(Source texts of formatted documents)
====

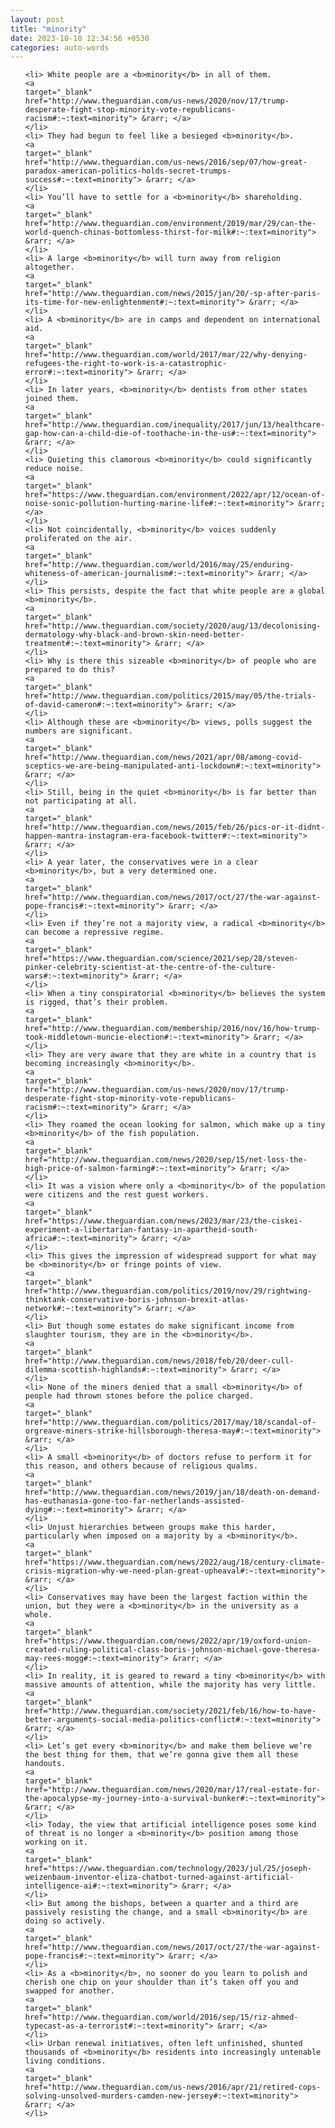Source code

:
 ```yaml
---
layout: post
title: "minority"
date: 2023-10-10 12:34:56 +0530
categories: auto-words
---
```

<ol>

    <li> White people are a <b>minority</b> in all of them.
    <a 
    target="_blank" 
    href="http://www.theguardian.com/us-news/2020/nov/17/trump-desperate-fight-stop-minority-vote-republicans-racism#:~:text=minority"> &rarr; </a>
    </li>
    <li> They had begun to feel like a besieged <b>minority</b>.
    <a 
    target="_blank" 
    href="http://www.theguardian.com/us-news/2016/sep/07/how-great-paradox-american-politics-holds-secret-trumps-success#:~:text=minority"> &rarr; </a>
    </li>
    <li> You’ll have to settle for a <b>minority</b> shareholding.
    <a 
    target="_blank" 
    href="http://www.theguardian.com/environment/2019/mar/29/can-the-world-quench-chinas-bottomless-thirst-for-milk#:~:text=minority"> &rarr; </a>
    </li>
    <li> A large <b>minority</b> will turn away from religion altogether.
    <a 
    target="_blank" 
    href="http://www.theguardian.com/news/2015/jan/20/-sp-after-paris-its-time-for-new-enlightenment#:~:text=minority"> &rarr; </a>
    </li>
    <li> A <b>minority</b> are in camps and dependent on international aid.
    <a 
    target="_blank" 
    href="http://www.theguardian.com/world/2017/mar/22/why-denying-refugees-the-right-to-work-is-a-catastrophic-error#:~:text=minority"> &rarr; </a>
    </li>
    <li> In later years, <b>minority</b> dentists from other states joined them.
    <a 
    target="_blank" 
    href="http://www.theguardian.com/inequality/2017/jun/13/healthcare-gap-how-can-a-child-die-of-toothache-in-the-us#:~:text=minority"> &rarr; </a>
    </li>
    <li> Quieting this clamorous <b>minority</b> could significantly reduce noise.
    <a 
    target="_blank" 
    href="https://www.theguardian.com/environment/2022/apr/12/ocean-of-noise-sonic-pollution-hurting-marine-life#:~:text=minority"> &rarr; </a>
    </li>
    <li> Not coincidentally, <b>minority</b> voices suddenly proliferated on the air.
    <a 
    target="_blank" 
    href="http://www.theguardian.com/world/2016/may/25/enduring-whiteness-of-american-journalism#:~:text=minority"> &rarr; </a>
    </li>
    <li> This persists, despite the fact that white people are a global <b>minority</b>.
    <a 
    target="_blank" 
    href="http://www.theguardian.com/society/2020/aug/13/decolonising-dermatology-why-black-and-brown-skin-need-better-treatment#:~:text=minority"> &rarr; </a>
    </li>
    <li> Why is there this sizeable <b>minority</b> of people who are prepared to do this?
    <a 
    target="_blank" 
    href="http://www.theguardian.com/politics/2015/may/05/the-trials-of-david-cameron#:~:text=minority"> &rarr; </a>
    </li>
    <li> Although these are <b>minority</b> views, polls suggest the numbers are significant.
    <a 
    target="_blank" 
    href="http://www.theguardian.com/news/2021/apr/08/among-covid-sceptics-we-are-being-manipulated-anti-lockdown#:~:text=minority"> &rarr; </a>
    </li>
    <li> Still, being in the quiet <b>minority</b> is far better than not participating at all.
    <a 
    target="_blank" 
    href="http://www.theguardian.com/news/2015/feb/26/pics-or-it-didnt-happen-mantra-instagram-era-facebook-twitter#:~:text=minority"> &rarr; </a>
    </li>
    <li> A year later, the conservatives were in a clear <b>minority</b>, but a very determined one.
    <a 
    target="_blank" 
    href="http://www.theguardian.com/news/2017/oct/27/the-war-against-pope-francis#:~:text=minority"> &rarr; </a>
    </li>
    <li> Even if they’re not a majority view, a radical <b>minority</b> can become a repressive regime.
    <a 
    target="_blank" 
    href="https://www.theguardian.com/science/2021/sep/28/steven-pinker-celebrity-scientist-at-the-centre-of-the-culture-wars#:~:text=minority"> &rarr; </a>
    </li>
    <li> When a tiny conspiratorial <b>minority</b> believes the system is rigged, that’s their problem.
    <a 
    target="_blank" 
    href="http://www.theguardian.com/membership/2016/nov/16/how-trump-took-middletown-muncie-election#:~:text=minority"> &rarr; </a>
    </li>
    <li> They are very aware that they are white in a country that is becoming increasingly <b>minority</b>.
    <a 
    target="_blank" 
    href="http://www.theguardian.com/us-news/2020/nov/17/trump-desperate-fight-stop-minority-vote-republicans-racism#:~:text=minority"> &rarr; </a>
    </li>
    <li> They roamed the ocean looking for salmon, which make up a tiny <b>minority</b> of the fish population.
    <a 
    target="_blank" 
    href="http://www.theguardian.com/news/2020/sep/15/net-loss-the-high-price-of-salmon-farming#:~:text=minority"> &rarr; </a>
    </li>
    <li> It was a vision where only a <b>minority</b> of the population were citizens and the rest guest workers.
    <a 
    target="_blank" 
    href="https://www.theguardian.com/news/2023/mar/23/the-ciskei-experiment-a-libertarian-fantasy-in-apartheid-south-africa#:~:text=minority"> &rarr; </a>
    </li>
    <li> This gives the impression of widespread support for what may be <b>minority</b> or fringe points of view.
    <a 
    target="_blank" 
    href="http://www.theguardian.com/politics/2019/nov/29/rightwing-thinktank-conservative-boris-johnson-brexit-atlas-network#:~:text=minority"> &rarr; </a>
    </li>
    <li> But though some estates do make significant income from slaughter tourism, they are in the <b>minority</b>.
    <a 
    target="_blank" 
    href="http://www.theguardian.com/news/2018/feb/20/deer-cull-dilemma-scottish-highlands#:~:text=minority"> &rarr; </a>
    </li>
    <li> None of the miners denied that a small <b>minority</b> of people had thrown stones before the police charged.
    <a 
    target="_blank" 
    href="http://www.theguardian.com/politics/2017/may/18/scandal-of-orgreave-miners-strike-hillsborough-theresa-may#:~:text=minority"> &rarr; </a>
    </li>
    <li> A small <b>minority</b> of doctors refuse to perform it for this reason, and others because of religious qualms.
    <a 
    target="_blank" 
    href="http://www.theguardian.com/news/2019/jan/18/death-on-demand-has-euthanasia-gone-too-far-netherlands-assisted-dying#:~:text=minority"> &rarr; </a>
    </li>
    <li> Unjust hierarchies between groups make this harder, particularly when imposed on a majority by a <b>minority</b>.
    <a 
    target="_blank" 
    href="https://www.theguardian.com/news/2022/aug/18/century-climate-crisis-migration-why-we-need-plan-great-upheaval#:~:text=minority"> &rarr; </a>
    </li>
    <li> Conservatives may have been the largest faction within the union, but they were a <b>minority</b> in the university as a whole.
    <a 
    target="_blank" 
    href="https://www.theguardian.com/news/2022/apr/19/oxford-union-created-ruling-political-class-boris-johnson-michael-gove-theresa-may-rees-mogg#:~:text=minority"> &rarr; </a>
    </li>
    <li> In reality, it is geared to reward a tiny <b>minority</b> with massive amounts of attention, while the majority has very little.
    <a 
    target="_blank" 
    href="http://www.theguardian.com/society/2021/feb/16/how-to-have-better-arguments-social-media-politics-conflict#:~:text=minority"> &rarr; </a>
    </li>
    <li> Let’s get every <b>minority</b> and make them believe we’re the best thing for them, that we’re gonna give them all these handouts.
    <a 
    target="_blank" 
    href="http://www.theguardian.com/news/2020/mar/17/real-estate-for-the-apocalypse-my-journey-into-a-survival-bunker#:~:text=minority"> &rarr; </a>
    </li>
    <li> Today, the view that artificial intelligence poses some kind of threat is no longer a <b>minority</b> position among those working on it.
    <a 
    target="_blank" 
    href="https://www.theguardian.com/technology/2023/jul/25/joseph-weizenbaum-inventor-eliza-chatbot-turned-against-artificial-intelligence-ai#:~:text=minority"> &rarr; </a>
    </li>
    <li> But among the bishops, between a quarter and a third are passively resisting the change, and a small <b>minority</b> are doing so actively.
    <a 
    target="_blank" 
    href="http://www.theguardian.com/news/2017/oct/27/the-war-against-pope-francis#:~:text=minority"> &rarr; </a>
    </li>
    <li> As a <b>minority</b>, no sooner do you learn to polish and cherish one chip on your shoulder than it’s taken off you and swapped for another.
    <a 
    target="_blank" 
    href="http://www.theguardian.com/world/2016/sep/15/riz-ahmed-typecast-as-a-terrorist#:~:text=minority"> &rarr; </a>
    </li>
    <li> Urban renewal initiatives, often left unfinished, shunted thousands of <b>minority</b> residents into increasingly untenable living conditions.
    <a 
    target="_blank" 
    href="http://www.theguardian.com/us-news/2016/apr/21/retired-cops-solving-unsolved-murders-camden-new-jersey#:~:text=minority"> &rarr; </a>
    </li>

====

> [WHAT THE TASK ASKS]: Every line of the data that includes the word "small" should be copied.

> [SOLUTION TO THE PROBLEM]:
    <li> None of the miners denied that a small <b>minority</b> of people had thrown stones before the police charged.
    <li> A small <b>minority</b> of doctors refuse to perform it for this reason, and others because of religious qualms.
    <li> But among the bishops, between a quarter and a third are passively resisting the change, and a small <b>minority</b> are doing so actively.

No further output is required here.